# p75NTR ligands for ALS therapy

> **NIH VA I21** · VETERANS AFFAIRS MED CTR SAN FRANCISCO · 2020 · —

## Abstract

Amyotrophic lateral sclerosis (ALS) is a progressive, disabling and ultimately fatal
neuromuscular disease which has increased incidence in veterans and upon which currently
available therapies have only nominal effects. The overall goal of this proposal is to determine
whether a small molecule modulator of the p75 neurotrophin receptor (p75NTR) will inhibit
progression of pathology and improve outcomes in ALS. Impaired neurotrophin-mediated
signaling and activation of p75NTR-associated death mechanisms have been implicated as
potential drivers of ALS pathology. Moreover, p75NTR is upregulated in motor neurons at risk for
injury and death in ALS, and shedding of the extracellular domain of the receptor, a reflection of
ligand engagement and signaling, correlates with disease progression.

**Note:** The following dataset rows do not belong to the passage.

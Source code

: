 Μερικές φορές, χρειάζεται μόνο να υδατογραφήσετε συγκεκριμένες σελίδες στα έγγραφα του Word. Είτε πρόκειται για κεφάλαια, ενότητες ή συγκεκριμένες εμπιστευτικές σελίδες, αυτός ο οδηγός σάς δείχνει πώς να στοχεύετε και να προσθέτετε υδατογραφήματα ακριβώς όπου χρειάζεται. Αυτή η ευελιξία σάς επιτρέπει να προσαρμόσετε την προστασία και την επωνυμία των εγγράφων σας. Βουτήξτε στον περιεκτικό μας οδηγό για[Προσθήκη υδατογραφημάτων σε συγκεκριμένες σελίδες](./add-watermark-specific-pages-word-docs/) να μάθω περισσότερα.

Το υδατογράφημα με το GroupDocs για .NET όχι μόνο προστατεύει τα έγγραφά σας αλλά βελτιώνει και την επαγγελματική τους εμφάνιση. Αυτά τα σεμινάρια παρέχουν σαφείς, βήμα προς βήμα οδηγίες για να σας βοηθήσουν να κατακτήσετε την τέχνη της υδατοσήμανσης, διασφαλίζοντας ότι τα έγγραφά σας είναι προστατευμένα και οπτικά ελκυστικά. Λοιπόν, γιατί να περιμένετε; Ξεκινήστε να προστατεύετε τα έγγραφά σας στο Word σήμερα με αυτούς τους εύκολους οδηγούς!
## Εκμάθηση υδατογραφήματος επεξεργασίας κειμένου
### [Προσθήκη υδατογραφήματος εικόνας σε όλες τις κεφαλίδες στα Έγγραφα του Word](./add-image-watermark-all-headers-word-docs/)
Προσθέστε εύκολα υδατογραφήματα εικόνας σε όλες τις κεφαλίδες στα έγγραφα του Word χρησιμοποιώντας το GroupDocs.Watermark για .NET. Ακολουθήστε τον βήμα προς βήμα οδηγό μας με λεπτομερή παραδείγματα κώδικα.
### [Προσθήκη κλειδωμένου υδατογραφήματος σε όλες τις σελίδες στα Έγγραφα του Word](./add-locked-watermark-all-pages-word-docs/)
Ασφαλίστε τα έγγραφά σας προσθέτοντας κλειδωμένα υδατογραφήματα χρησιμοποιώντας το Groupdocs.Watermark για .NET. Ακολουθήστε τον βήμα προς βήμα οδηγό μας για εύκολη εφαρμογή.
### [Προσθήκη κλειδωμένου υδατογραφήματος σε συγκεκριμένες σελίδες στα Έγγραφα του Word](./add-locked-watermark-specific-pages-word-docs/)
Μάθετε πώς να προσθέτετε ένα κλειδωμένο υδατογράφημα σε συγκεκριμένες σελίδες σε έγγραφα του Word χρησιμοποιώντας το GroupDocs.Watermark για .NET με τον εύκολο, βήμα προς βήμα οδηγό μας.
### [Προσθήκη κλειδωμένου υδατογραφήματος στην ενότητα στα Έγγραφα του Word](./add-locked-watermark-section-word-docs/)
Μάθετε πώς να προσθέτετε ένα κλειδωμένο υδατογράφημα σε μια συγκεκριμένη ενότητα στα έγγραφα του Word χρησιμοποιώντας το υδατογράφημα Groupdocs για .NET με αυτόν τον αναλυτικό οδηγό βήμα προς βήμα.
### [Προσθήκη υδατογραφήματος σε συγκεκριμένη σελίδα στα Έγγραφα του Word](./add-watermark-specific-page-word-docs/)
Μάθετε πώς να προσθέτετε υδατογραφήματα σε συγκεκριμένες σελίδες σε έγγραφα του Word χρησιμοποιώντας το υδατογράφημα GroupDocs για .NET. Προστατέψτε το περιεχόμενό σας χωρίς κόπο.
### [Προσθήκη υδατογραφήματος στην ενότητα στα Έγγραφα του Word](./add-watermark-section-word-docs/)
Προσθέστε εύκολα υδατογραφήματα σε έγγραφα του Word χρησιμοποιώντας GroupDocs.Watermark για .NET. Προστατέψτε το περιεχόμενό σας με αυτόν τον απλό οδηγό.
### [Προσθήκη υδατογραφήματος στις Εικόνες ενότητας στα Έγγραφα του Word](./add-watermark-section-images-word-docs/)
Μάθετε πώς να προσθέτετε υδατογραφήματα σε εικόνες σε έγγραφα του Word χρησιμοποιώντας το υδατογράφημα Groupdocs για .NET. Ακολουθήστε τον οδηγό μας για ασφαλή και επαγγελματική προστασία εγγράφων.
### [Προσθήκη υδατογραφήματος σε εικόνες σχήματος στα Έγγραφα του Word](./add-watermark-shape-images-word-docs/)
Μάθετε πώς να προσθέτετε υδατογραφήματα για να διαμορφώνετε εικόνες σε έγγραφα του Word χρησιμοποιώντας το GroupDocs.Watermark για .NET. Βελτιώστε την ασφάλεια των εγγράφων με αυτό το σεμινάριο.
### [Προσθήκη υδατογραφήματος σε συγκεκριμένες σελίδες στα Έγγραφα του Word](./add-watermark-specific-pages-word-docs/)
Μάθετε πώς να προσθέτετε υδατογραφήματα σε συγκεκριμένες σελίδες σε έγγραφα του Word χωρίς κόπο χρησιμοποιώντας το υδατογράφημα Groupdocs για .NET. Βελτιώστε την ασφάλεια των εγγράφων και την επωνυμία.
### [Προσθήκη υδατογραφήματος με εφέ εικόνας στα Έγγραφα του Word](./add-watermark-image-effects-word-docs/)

Prior studies employing
peptide ligands and receptor down-regulation to therapeutically target p75NTR have yielded
mixed results, perhaps in part due peptide instability, inadequate dosing, lack of target
engagement, and/or interference with positive aspects of p75NTR activity. Non-peptide small
molecule orally-bioavailable p75NTR ligands have been developed that can inhibit injurious
signaling and promote survival pathways via the receptor. They have been found to have
positive effects on signaling, pathology and behavioral outcomes in several neurodegenerative
and injury paradigms, including ALS cell culture models. We hypothesize that LM11A-31, a
p75NTR ligand currently in phase II testing for Alzheimer’s disease, will inhibit the initiation and/or
progression of ALS-associated cell death signaling, pathology, symptoms and mortality. We will
determine LM11A-31 effects on the course of functional status, weight and survival in animals
carrying the ALS-inducing SOD1G93A mutation, and examine: LM11A-31 pharmacokinetics;
effects on p75NTR proteolytic processing, urinary excretion and binding to its native ligands; and,
activation of death and survival-related signaling pathways. In addition to classical apoptotic
pathways, we will examine effects on necroptotic death pathways which may be associated with
the disease. A second ALS mouse model, bearing the FUSR521C mutation and known to have
deficits in neurotrophic signaling, will be examined for p75NTR expression patterns as well as
effects of LM11A-31 on signaling. We expect that treatment with LM11A-31 will delay onset
and/or progression of symptoms and death in the SOD1G93A mice, and will normalize much of
the associated deleterious signaling in those and FUS R521C mice. Positive results of these
studies would support p75NTR as a therapeutic target in ALS, and would facilitate testing of
LM11A-31 in ALS patients. Further, these results could add to knowledge of the role of p75NTR
in ALS and its relationship to non-apoptotic death mechanisms.

## Key facts

- **NIH application ID:** 9974285
- **Project number:** 5I21BX004612-02
- **Recipient organization:** VETERANS AFFAIRS MED CTR SAN FRANCISCO
- **Principal Investigator:** STEPHEN M. MASSA
- **Activity code:** I21 (R01, R21, SBIR, etc.)
- **Funding institute:** VA
- **Fiscal year:** 2020
- **Award amount:** —
- **Award type:** 5
- **Project period:** 2019-07-01 → 2021-06-30

## Primary source

NIH RePORTER: https://reporter.nih.gov/project-details/9974285

## Citation

> US National Institutes of Health, RePORTER application 9974285, p75NTR ligands for ALS therapy (5I21BX004612-02). Retrieved via AI Analytics 2026-05-23 from https://api.ai-analytics.org/grant/nih/9974285. Licensed CC0.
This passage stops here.